● EXERCISE MATERIAL
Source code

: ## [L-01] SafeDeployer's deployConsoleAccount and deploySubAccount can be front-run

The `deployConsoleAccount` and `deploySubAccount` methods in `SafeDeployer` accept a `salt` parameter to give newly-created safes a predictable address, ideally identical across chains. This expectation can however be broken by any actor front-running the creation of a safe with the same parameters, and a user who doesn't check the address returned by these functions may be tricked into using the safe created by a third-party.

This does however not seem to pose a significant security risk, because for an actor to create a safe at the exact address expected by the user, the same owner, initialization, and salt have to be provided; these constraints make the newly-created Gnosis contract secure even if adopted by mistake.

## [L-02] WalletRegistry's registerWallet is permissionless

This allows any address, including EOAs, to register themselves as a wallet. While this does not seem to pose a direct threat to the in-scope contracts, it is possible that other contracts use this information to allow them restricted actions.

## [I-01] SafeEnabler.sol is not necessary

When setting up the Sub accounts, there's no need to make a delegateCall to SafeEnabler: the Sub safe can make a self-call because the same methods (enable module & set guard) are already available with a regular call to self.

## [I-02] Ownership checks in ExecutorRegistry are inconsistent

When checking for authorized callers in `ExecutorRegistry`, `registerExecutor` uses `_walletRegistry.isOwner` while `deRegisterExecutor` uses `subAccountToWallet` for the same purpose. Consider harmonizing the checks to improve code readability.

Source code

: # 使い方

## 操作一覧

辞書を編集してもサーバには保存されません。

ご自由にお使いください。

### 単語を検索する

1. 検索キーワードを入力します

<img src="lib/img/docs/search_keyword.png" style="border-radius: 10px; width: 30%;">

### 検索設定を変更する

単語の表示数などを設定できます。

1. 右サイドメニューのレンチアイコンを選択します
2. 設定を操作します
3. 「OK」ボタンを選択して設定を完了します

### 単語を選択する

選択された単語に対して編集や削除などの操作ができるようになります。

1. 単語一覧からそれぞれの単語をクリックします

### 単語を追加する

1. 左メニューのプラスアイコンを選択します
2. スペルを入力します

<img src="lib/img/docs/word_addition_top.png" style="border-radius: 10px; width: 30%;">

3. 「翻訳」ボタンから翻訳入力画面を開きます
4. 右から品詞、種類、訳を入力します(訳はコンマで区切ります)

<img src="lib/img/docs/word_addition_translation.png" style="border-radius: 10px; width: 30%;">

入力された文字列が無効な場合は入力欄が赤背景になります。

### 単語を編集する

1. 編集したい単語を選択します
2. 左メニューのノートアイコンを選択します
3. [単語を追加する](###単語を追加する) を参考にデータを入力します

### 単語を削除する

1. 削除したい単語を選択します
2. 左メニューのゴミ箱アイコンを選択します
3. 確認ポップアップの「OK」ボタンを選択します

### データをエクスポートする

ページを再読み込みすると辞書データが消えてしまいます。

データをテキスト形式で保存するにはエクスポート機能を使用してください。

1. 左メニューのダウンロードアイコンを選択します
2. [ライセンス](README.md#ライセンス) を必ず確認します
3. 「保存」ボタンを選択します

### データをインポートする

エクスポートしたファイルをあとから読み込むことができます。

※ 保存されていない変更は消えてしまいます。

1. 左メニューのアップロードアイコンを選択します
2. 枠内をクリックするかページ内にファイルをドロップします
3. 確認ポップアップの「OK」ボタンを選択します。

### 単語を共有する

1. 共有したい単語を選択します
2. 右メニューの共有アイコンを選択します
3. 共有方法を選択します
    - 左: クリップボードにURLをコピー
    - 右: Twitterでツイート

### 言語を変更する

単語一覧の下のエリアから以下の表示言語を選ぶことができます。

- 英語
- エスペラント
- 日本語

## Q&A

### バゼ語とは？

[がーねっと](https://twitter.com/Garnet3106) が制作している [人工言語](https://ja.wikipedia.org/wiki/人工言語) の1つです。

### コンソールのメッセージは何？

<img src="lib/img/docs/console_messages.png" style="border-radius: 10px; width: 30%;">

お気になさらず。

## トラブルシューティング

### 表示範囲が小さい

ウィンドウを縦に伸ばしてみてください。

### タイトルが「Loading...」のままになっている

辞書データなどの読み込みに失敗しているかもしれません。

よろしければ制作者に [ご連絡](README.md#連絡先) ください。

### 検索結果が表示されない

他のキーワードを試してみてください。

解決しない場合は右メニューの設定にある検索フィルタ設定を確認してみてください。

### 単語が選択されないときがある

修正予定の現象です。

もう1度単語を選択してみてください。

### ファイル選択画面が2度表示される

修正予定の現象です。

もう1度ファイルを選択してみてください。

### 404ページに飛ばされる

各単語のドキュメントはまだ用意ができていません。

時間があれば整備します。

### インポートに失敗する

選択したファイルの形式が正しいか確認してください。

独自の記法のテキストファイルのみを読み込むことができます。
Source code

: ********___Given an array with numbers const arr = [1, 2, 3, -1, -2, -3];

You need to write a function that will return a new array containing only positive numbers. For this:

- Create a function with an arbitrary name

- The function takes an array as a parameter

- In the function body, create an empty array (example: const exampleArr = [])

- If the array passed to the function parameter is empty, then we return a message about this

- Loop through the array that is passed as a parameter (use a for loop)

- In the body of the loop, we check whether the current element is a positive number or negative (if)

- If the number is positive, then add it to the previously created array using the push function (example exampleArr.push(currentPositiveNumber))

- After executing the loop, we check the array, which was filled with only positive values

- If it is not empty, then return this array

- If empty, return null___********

● TASK PROMPT
Copy every line above exactly.

● THE COMPLETED TASK
Source code

: ## [L-01] SafeDeployer's deployConsoleAccount and deploySubAccount can be front-run

The `deployConsoleAccount` and `deploySubAccount` methods in `SafeDeployer` accept a `salt` parameter to give newly-created safes a predictable address, ideally identical across chains. This expectation can however be broken by any actor front-running the creation of a safe with the same parameters, and a user who doesn't check the address returned by these functions may be tricked into using the safe created by a third-party.

This does however not seem to pose a significant security risk, because for an actor to create a safe at the exact address expected by the user, the same owner, initialization, and salt have to be provided; these constraints make the newly-created Gnosis contract secure even if adopted by mistake.

## [L-02] WalletRegistry's registerWallet is permissionless

This allows any address, including EOAs, to register themselves as a wallet. While this does not seem to pose a direct threat to the in-scope contracts, it is possible that other contracts use this information to allow them restricted actions.

## [I-01] SafeEnabler.sol is not necessary

When setting up the Sub accounts, there's no need to make a delegateCall to SafeEnabler: the Sub safe can make a self-call because the same methods (enable module & set guard) are already available with a regular call to self.

## [I-02] Ownership checks in ExecutorRegistry are inconsistent

When checking for authorized callers in `ExecutorRegistry`, `registerExecutor` uses `_walletRegistry.isOwner` while `deRegisterExecutor` uses `subAccountToWallet` for the same purpose. Consider harmonizing the checks to improve code readability.

Source code

: # 使い方

## 操作一覧

辞書を編集してもサーバには保存されません。

ご自由にお使いください。

### 単語を検索する

1. 検索キーワードを入力します

<img src="lib/img/docs/search_keyword.png" style="border-radius: 10px; width: 30%;">

### 検索設定を変更する

単語の表示数などを設定できます。

1. 右サイドメニューのレンチアイコンを選択します
2. 設定を操作します
3. 「OK」ボタンを選択して設定を完了します

### 単語を選択する

選択された単語に対して編集や削除などの操作ができるようになります。

1. 単語一覧からそれぞれの単語をクリックします

### 単語を追加する

1. 左メニューのプラスアイコンを選択します
2. スペルを入力します

<img src="lib/img/docs/word_addition_top.png" style="border-radius: 10px; width: 30%;">

3. 「翻訳」ボタンから翻訳入力画面を開きます
4. 右から品詞、種類、訳を入力します(訳はコンマで区切ります)

<img src="lib/img/docs/word_addition_translation.png" style="border-radius: 10px; width: 30%;">

入力された文字列が無効な場合は入力欄が赤背景になります。

### 単語を編集する

1. 編集したい単語を選択します
2. 左メニューのノートアイコンを選択します
3. [単語を追加する](###単語を追加する) を参考にデータを入力します

### 単語を削除する

1. 削除したい単語を選択します
2. 左メニューのゴミ箱アイコンを選択します
3. 確認ポップアップの「OK」ボタンを選択します

### データをエクスポートする

ページを再読み込みすると辞書データが消えてしまいます。

データをテキスト形式で保存するにはエクスポート機能を使用してください。

1. 左メニューのダウンロードアイコンを選択します
2. [ライセンス](README.md#ライセンス) を必ず確認します
3. 「保存」ボタンを選択します

### データをインポートする

エクスポートしたファイルをあとから読み込むことができます。

※ 保存されていない変更は消えてしまいます。

1. 左メニューのアップロードアイコンを選択します
2. 枠内をクリックするかページ内にファイルをドロップします
3. 確認ポップアップの「OK」ボタンを選択します。

### 単語を共有する

1. 共有したい単語を選択します
2. 右メニューの共有アイコンを選択します
3. 共有方法を選択します
    - 左: クリップボードにURLをコピー
    - 右: Twitterでツイート

### 言語を変更する

単語一覧の下のエリアから以下の表示言語を選ぶことができます。

- 英語
- エスペラント
- 日本語

## Q&A

### バゼ語とは？

[がーねっと](https://twitter.com/Garnet3106) が制作している [人工言語](https://ja.wikipedia.org/wiki/人工言語) の1つです。

### コンソールのメッセージは何？

<img src="lib/img/docs/console_messages.png" style="border-radius: 10px; width: 30%;">

お気になさらず。

## トラブルシューティング

### 表示範囲が小さい

ウィンドウを縦に伸ばしてみてください。

### タイトルが「Loading...」のままになっている

辞書データなどの読み込みに失敗しているかもしれません。

よろしければ制作者に [ご連絡](README.md#連絡先) ください。

### 検索結果が表示されない

他のキーワードを試してみてください。

解決しない場合は右メニューの設定にある検索フィルタ設定を確認してみてください。

### 単語が選択されないときがある

修正予定の現象です。

もう1度単語を選択してみてください。

### ファイル選択画面が2度表示される

修正予定の現象です。

もう1度ファイルを選択してみてください。

### 404ページに飛ばされる

各単語のドキュメントはまだ用意ができていません。

時間があれば整備します。

### インポートに失敗する

選択したファイルの形式が正しいか確認してください。

独自の記法のテキストファイルのみを読み込むことができます。
Source code

: ********___Given an array with numbers const arr = [1, 2, 3, -1, -2, -3];

You need to write a function that will return a new array containing only positive numbers. For this:

- Create a function with an arbitrary name

- The function takes an array as a parameter

- In the function body, create an empty array (example: const exampleArr = [])

- If the array passed to the function parameter is empty, then we return a message about this

- Loop through the array that is passed as a parameter (use a for loop)

- In the body of the loop, we check whether the current element is a positive number or negative (if)

- If the number is positive, then add it to the previously created array using the push function (example exampleArr.push(currentPositiveNumber))

- After executing the loop, we check the array, which was filled with only positive values

- If it is not empty, then return this array

- If empty, return null___********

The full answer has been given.